*** INPUT FOR THIS TASK ***
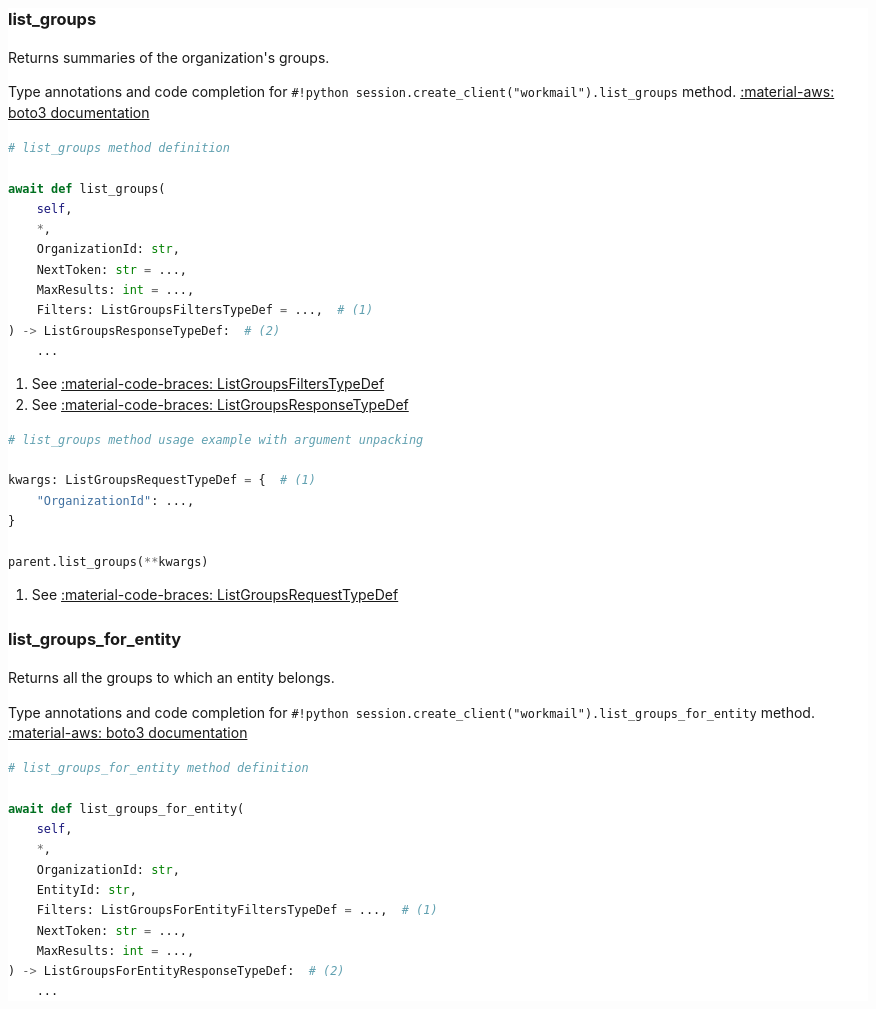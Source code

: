 ### list\_groups

Returns summaries of the organization's groups.

Type annotations and code completion for `#!python session.create_client("workmail").list_groups` method.
[:material-aws: boto3 documentation](https://boto3.amazonaws.com/v1/documentation/api/latest/reference/services/workmail/client/list_groups.html)

```python
# list_groups method definition

await def list_groups(
    self,
    *,
    OrganizationId: str,
    NextToken: str = ...,
    MaxResults: int = ...,
    Filters: ListGroupsFiltersTypeDef = ...,  # (1)
) -> ListGroupsResponseTypeDef:  # (2)
    ...
```

1. See [:material-code-braces: ListGroupsFiltersTypeDef](./type_defs.md#listgroupsfilterstypedef) 
2. See [:material-code-braces: ListGroupsResponseTypeDef](./type_defs.md#listgroupsresponsetypedef) 


```python
# list_groups method usage example with argument unpacking

kwargs: ListGroupsRequestTypeDef = {  # (1)
    "OrganizationId": ...,
}

parent.list_groups(**kwargs)
```

1. See [:material-code-braces: ListGroupsRequestTypeDef](./type_defs.md#listgroupsrequesttypedef) 

### list\_groups\_for\_entity

Returns all the groups to which an entity belongs.

Type annotations and code completion for `#!python session.create_client("workmail").list_groups_for_entity` method.
[:material-aws: boto3 documentation](https://boto3.amazonaws.com/v1/documentation/api/latest/reference/services/workmail/client/list_groups_for_entity.html)

```python
# list_groups_for_entity method definition

await def list_groups_for_entity(
    self,
    *,
    OrganizationId: str,
    EntityId: str,
    Filters: ListGroupsForEntityFiltersTypeDef = ...,  # (1)
    NextToken: str = ...,
    MaxResults: int = ...,
) -> ListGroupsForEntityResponseTypeDef:  # (2)
    ...
```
*** End of INPUT FOR THIS TASK ***
**WORK ORDER**
With the pictures dropped, write out all of the entries word for word.

**WRITTEN RESPONSE**
Source code

: ### list\_groups

Returns summaries of the organization's groups.

Type annotations and code completion for `#!python session.create_client("workmail").list_groups` method.
[:material-aws: boto3 documentation](https://boto3.amazonaws.com/v1/documentation/api/latest/reference/services/workmail/client/list_groups.html)

```python
# list_groups method definition

await def list_groups(
    self,
    *,
    OrganizationId: str,
    NextToken: str = ...,
    MaxResults: int = ...,
    Filters: ListGroupsFiltersTypeDef = ...,  # (1)
) -> ListGroupsResponseTypeDef:  # (2)
    ...
```

1. See [:material-code-braces: ListGroupsFiltersTypeDef](./type_defs.md#listgroupsfilterstypedef) 
2. See [:material-code-braces: ListGroupsResponseTypeDef](./type_defs.md#listgroupsresponsetypedef) 


```python
# list_groups method usage example with argument unpacking

kwargs: ListGroupsRequestTypeDef = {  # (1)
    "OrganizationId": ...,
}

parent.list_groups(**kwargs)
```

1. See [:material-code-braces: ListGroupsRequestTypeDef](./type_defs.md#listgroupsrequesttypedef) 

### list\_groups\_for\_entity

Returns all the groups to which an entity belongs.

Type annotations and code completion for `#!python session.create_client("workmail").list_groups_for_entity` method.
[:material-aws: boto3 documentation](https://boto3.amazonaws.com/v1/documentation/api/latest/reference/services/workmail/client/list_groups_for_entity.html)

```python
# list_groups_for_entity method definition

await def list_groups_for_entity(
    self,
    *,
    OrganizationId: str,
    EntityId: str,
    Filters: ListGroupsForEntityFiltersTypeDef = ...,  # (1)
    NextToken: str = ...,
    MaxResults: int = ...,
) -> ListGroupsForEntityResponseTypeDef:  # (2)
    ...
```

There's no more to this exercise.